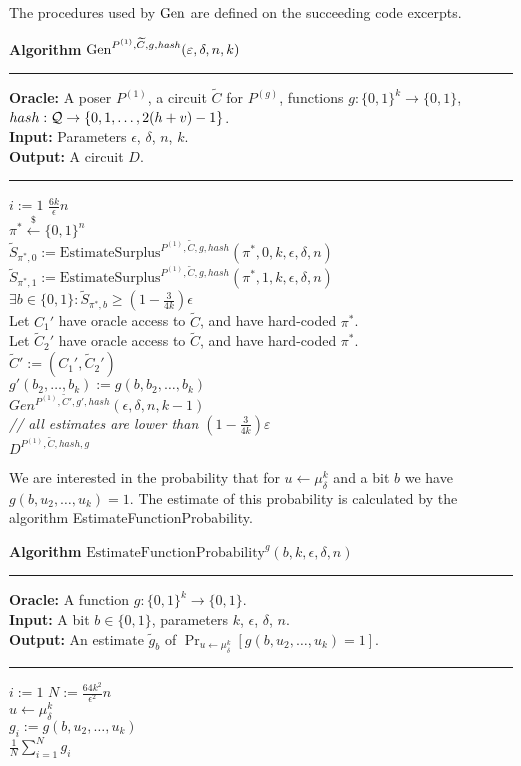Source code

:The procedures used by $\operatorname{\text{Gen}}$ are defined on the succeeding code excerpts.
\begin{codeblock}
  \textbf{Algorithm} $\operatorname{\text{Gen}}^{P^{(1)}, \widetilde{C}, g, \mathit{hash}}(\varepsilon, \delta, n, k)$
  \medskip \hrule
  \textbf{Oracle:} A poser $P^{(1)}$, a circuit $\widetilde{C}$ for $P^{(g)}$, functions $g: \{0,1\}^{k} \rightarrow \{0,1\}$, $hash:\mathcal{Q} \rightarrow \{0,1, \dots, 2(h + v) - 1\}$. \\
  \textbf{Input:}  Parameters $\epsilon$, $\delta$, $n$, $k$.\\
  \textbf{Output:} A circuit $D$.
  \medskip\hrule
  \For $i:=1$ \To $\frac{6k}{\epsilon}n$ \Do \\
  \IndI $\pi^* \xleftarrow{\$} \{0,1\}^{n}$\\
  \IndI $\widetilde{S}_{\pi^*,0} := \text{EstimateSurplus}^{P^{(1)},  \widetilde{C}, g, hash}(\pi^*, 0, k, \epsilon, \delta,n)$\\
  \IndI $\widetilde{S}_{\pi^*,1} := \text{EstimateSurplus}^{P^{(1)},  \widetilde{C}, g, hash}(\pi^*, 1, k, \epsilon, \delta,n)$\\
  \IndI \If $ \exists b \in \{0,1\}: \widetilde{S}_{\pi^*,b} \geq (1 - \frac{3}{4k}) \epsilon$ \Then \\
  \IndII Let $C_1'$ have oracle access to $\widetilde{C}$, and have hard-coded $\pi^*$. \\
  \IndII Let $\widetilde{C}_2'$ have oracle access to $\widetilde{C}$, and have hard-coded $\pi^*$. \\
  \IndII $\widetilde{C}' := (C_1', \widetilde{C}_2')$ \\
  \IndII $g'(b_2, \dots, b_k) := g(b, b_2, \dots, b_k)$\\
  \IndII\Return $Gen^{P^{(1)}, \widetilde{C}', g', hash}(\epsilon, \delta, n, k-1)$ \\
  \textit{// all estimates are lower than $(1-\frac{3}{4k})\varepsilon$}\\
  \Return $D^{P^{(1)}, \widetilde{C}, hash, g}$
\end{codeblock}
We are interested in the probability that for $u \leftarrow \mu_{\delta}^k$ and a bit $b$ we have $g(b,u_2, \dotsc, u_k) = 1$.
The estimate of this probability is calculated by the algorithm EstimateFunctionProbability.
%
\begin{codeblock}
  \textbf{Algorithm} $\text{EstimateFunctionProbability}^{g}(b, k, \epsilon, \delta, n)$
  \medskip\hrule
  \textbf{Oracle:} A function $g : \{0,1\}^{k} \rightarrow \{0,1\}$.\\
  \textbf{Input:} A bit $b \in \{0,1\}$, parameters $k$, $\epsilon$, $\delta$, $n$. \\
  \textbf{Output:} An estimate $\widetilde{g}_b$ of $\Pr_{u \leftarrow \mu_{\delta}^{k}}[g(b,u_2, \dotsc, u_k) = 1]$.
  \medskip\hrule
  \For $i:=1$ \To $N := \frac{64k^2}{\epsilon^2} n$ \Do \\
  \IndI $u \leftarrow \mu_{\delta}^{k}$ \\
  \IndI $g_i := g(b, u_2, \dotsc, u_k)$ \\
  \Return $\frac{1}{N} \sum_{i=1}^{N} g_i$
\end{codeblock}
__________________________________________________
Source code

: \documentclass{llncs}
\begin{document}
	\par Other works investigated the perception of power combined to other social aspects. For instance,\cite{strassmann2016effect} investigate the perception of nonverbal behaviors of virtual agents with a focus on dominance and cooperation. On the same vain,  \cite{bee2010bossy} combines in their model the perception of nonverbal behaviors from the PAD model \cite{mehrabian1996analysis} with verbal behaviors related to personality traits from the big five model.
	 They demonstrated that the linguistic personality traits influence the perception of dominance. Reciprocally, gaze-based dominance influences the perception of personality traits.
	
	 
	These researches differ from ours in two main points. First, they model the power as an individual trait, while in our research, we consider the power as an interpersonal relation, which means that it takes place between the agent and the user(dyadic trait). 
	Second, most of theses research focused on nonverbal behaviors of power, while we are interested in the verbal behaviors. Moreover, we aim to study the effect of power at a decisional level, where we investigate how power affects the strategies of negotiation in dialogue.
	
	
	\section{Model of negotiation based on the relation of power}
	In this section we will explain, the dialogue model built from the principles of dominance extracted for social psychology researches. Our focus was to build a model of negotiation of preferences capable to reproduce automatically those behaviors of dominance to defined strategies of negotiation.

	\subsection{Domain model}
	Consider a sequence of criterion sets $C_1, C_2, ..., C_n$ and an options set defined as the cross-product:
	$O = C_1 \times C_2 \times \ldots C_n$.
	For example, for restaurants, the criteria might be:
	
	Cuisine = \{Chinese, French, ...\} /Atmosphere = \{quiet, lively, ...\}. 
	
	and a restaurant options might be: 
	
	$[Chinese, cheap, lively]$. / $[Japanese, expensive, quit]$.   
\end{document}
__________________________________________________
# [Assignment]
From the listing above, return the lines starting at the one with "0, k, \epsilon, \delta,n)$\\" and ending at the one with "1, k, \epsilon, \delta,n)$\\", both kept, exactly as they appear and nothing more.

# [Solved problem]
  \IndI $\widetilde{S}_{\pi^*,0} := \text{EstimateSurplus}^{P^{(1)},  \widetilde{C}, g, hash}(\pi^*, 0, k, \epsilon, \delta,n)$\\
  \IndI $\widetilde{S}_{\pi^*,1} := \text{EstimateSurplus}^{P^{(1)},  \widetilde{C}, g, hash}(\pi^*, 1, k, \epsilon, \delta,n)$\\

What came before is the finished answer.